I am giving myself permission to take a school break this spring/summer. I am losing motivation, and my output is not up to the level I expect for myself, so I am going to stop and regroup. I will have time before summer vacation to get myself and our house in order. I will be able to relax and enjoy my family without worrying about school or doing school work. I enjoy the school work I do, and I want to become a librarian which is why I am breaking now instead of later. I don't want to just plow through and not enjoy it or get the most out of it. I would rather slow down and enjoy the journey. I think my GPA will appreciate it as well.
The sun that has accompanied March has been so wonderful for my soul. My body has not taken full advantage of it yet, but I feel so much better waking up to sunshine, watching my cat sleep in the sun-filled living room, knowing that our evening activities will not end in darkness.

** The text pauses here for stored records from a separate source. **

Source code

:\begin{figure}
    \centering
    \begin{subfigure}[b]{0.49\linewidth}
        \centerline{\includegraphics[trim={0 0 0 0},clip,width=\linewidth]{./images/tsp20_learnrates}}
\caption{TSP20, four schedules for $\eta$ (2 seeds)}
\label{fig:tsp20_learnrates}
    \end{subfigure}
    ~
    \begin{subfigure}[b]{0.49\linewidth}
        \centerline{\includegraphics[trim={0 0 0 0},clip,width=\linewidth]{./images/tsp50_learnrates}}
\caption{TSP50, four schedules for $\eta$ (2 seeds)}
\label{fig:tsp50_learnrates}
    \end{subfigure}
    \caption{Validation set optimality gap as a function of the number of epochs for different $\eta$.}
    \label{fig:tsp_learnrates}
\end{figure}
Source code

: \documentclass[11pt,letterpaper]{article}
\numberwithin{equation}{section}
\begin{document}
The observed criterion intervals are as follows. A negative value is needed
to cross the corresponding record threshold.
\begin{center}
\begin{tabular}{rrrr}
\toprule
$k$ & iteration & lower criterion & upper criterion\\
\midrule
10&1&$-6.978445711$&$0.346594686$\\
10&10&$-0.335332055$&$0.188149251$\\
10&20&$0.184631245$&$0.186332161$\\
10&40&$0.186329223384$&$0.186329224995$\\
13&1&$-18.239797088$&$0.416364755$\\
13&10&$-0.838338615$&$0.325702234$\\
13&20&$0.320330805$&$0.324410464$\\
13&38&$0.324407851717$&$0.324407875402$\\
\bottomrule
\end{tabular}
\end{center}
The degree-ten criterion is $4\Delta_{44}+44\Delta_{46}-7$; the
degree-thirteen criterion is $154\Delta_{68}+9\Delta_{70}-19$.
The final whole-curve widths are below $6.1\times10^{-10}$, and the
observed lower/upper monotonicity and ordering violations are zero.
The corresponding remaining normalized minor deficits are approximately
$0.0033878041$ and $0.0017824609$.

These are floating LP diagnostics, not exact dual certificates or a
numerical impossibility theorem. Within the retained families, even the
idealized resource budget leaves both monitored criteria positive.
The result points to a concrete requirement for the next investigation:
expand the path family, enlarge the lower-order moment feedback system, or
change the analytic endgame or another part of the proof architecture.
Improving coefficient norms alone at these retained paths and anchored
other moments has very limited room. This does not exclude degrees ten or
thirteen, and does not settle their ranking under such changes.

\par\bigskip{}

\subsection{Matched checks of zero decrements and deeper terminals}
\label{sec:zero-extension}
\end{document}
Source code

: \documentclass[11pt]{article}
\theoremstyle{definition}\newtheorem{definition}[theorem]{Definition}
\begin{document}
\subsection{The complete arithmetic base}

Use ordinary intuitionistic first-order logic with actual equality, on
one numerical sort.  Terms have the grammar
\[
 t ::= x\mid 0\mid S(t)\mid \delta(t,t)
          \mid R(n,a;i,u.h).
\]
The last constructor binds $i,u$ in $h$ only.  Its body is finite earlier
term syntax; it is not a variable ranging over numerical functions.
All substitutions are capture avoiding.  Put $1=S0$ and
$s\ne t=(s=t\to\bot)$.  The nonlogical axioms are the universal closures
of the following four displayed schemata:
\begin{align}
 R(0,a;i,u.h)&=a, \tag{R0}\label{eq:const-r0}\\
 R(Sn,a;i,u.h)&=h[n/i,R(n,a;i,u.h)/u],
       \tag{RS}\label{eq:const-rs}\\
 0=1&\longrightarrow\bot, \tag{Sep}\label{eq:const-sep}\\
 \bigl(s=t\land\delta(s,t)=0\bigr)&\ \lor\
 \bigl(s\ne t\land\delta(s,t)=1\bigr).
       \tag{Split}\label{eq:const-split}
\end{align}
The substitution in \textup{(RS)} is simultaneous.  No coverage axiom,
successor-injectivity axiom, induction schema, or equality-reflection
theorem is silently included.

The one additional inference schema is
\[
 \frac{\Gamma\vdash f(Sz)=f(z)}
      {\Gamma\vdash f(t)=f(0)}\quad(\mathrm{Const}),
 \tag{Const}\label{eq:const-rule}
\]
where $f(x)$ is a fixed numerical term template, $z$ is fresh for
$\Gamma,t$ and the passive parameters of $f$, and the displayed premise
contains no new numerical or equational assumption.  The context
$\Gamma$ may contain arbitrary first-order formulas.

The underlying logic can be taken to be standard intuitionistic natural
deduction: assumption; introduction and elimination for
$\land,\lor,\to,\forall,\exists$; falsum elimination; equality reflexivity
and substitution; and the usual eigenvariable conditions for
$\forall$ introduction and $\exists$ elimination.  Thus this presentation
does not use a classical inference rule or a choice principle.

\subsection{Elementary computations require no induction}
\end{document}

The beginning of new life, the renewal of the earth, is such a powerful time of year. I am feeling it myself. The hard work I have done over the winter, working out, cleaning/purging, is finally bearing fruit. I am seeing small results, just like the tiny buds beginning to appear. With careful attention and proper care, they will continue to grow and blossom. Just like my house and body will continue to come into their own and blossom like the true precious flowers/trees/vegetables/fruits/grasses they are!!